During collection, edits are applied to data records to identify missing data, as well as capture and reporting errors. Respondents are asked to validate their data when these collection edits fail.
During data processing, subject matter specialists review the collected data to identify and resolve errors, inconsistencies and outliers. This review focuses on the behaviour of the reported price changes, both to validate them directly and to ensure they are representative of new price movements generally.
Missing data are generally estimated by a systematized imputation process. In any given period, price data may not be available for estimation. In such cases, missing data are imputed using the average price movement of remaining units within the same CMA (overall mean or targeted mean imputation method).
The NCAPI is comprised of both elemental and aggregate calculations. The elemental index is calculated using the Jevons formula (equally weighted geometric mean) combining price relatives across a CMA. The aggregate NCAPI is the weighted combination of city estimates to a six census metropolitan area composite total. The index used for this calculation is a fixed weighted Laspeyres type (Lowe) formula.
Sources of weights
Price relatives for all units in all buildings in a CMA are given equal weight in the calculation of CMA-level indices. Weights to aggregate the CMA-level indices are determined by economic activity, which is derived from the value of sales of new condos in each CMA in the preceding three years (i.e., sales weights). These weights are updated annually, and introduced with the release of the second quarter indices. As an example, weights for the 2017 indices come from the value of new condos sold in each CMA during the 2014, 2015, and 2016 calendar years, with weights for the 2018 indices covering sales in each CMA from 2015 to 2017.
The weight assigned to each CMA is the ratio of the total value of sales in that CMA over the preceding three years to the value of sales in all CMAs in the NCAPI over the preceding three years.
Data for the weights come from CMHC's Market Absorption Survey, which gives a census of newly built residential properties for each CMA in the NCAPI. Sales data for condos in the Market Absorption Survey (sales date and price) are used to calculate the weights for each CMA.
Prior to publication, the NCAPI is analyzed for comparability with historical trends, as well as for coherence with results from related economic indicators, known current events and information from other external price index sources.
Statistics Canada is prohibited by law from releasing any information it collects which could identify any person, business, or organization, unless consent has been given by the respondent or as permitted by the Statistics Act. Various confidentiality rules are applied to all data that are released or published to prevent the publication or disclosure of any information deemed confidential. If necessary, data are suppressed to prevent direct or residual disclosure of identifiable data.
Collected data are converted to price indexes and data are released as such, so that it is not possible to identify the business supplying pricing information.

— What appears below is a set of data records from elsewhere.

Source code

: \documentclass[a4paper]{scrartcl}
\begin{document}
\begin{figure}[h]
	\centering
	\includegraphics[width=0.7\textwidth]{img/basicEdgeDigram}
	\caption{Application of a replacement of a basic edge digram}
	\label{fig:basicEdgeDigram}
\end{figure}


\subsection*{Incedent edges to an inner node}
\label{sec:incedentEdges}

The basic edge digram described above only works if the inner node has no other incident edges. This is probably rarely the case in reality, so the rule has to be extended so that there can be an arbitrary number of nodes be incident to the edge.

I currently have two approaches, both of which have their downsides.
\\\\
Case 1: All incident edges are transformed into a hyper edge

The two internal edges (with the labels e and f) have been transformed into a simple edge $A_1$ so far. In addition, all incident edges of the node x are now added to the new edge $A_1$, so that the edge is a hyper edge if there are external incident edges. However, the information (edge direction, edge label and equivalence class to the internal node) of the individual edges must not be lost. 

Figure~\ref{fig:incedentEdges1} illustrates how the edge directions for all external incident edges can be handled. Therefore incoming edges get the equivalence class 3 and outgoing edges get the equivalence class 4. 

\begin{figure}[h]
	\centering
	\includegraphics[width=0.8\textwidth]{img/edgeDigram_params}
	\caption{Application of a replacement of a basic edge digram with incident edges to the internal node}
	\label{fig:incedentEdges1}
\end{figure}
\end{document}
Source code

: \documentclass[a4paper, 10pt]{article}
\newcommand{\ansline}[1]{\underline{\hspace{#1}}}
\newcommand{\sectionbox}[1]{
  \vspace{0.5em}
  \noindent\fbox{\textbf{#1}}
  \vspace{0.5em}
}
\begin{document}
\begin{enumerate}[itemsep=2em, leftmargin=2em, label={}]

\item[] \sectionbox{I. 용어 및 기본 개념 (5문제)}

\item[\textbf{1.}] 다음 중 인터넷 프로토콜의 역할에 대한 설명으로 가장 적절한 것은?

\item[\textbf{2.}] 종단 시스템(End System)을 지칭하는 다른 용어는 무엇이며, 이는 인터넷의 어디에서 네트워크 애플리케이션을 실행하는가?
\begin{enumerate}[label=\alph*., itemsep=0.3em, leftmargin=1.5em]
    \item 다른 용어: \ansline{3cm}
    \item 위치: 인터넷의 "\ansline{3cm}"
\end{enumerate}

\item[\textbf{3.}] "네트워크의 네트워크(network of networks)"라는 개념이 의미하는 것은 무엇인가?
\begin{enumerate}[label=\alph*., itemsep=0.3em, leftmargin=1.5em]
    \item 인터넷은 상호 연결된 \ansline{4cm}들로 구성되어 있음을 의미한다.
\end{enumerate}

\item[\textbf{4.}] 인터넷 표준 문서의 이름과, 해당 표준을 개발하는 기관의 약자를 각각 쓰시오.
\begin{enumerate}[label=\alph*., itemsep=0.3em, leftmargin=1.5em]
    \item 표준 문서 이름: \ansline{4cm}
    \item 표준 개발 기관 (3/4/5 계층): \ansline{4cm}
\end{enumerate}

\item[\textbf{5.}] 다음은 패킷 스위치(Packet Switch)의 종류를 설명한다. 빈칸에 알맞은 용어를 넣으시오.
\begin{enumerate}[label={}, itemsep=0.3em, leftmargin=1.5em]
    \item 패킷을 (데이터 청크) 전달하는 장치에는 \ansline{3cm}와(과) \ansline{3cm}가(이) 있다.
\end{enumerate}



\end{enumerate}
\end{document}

Revisions and seasonal adjustment
With each release, data for the previous quarters may have been revised. The indexes are not seasonally adjusted.
The statistical accuracy of this index depends on price and value data. Price data are obtained from a sample survey. The accuracy of the value data depends on the quality of CMHC's Market Absorption Survey. Both data sources are subject to their own errors.
Though the NCAPI uses a sample survey methodology to obtain the necessary information, confidence intervals are not currently estimated, due to the longitudinal nature of price index series.
Indexes for all levels of aggregation are considered to be statistically reliable unless otherwise denoted with a quality indicator value.
The average monthly response rate for builders in the survey for 2018 was 77%.
When the detailed specifications of a condo unit changes between two consecutive periods, Statistics Canada uses values provided by the builder to render the prices for the unit comparable over time. When inaccuracies in these dollar values occur and are not detected, they are a source of non-sampling error.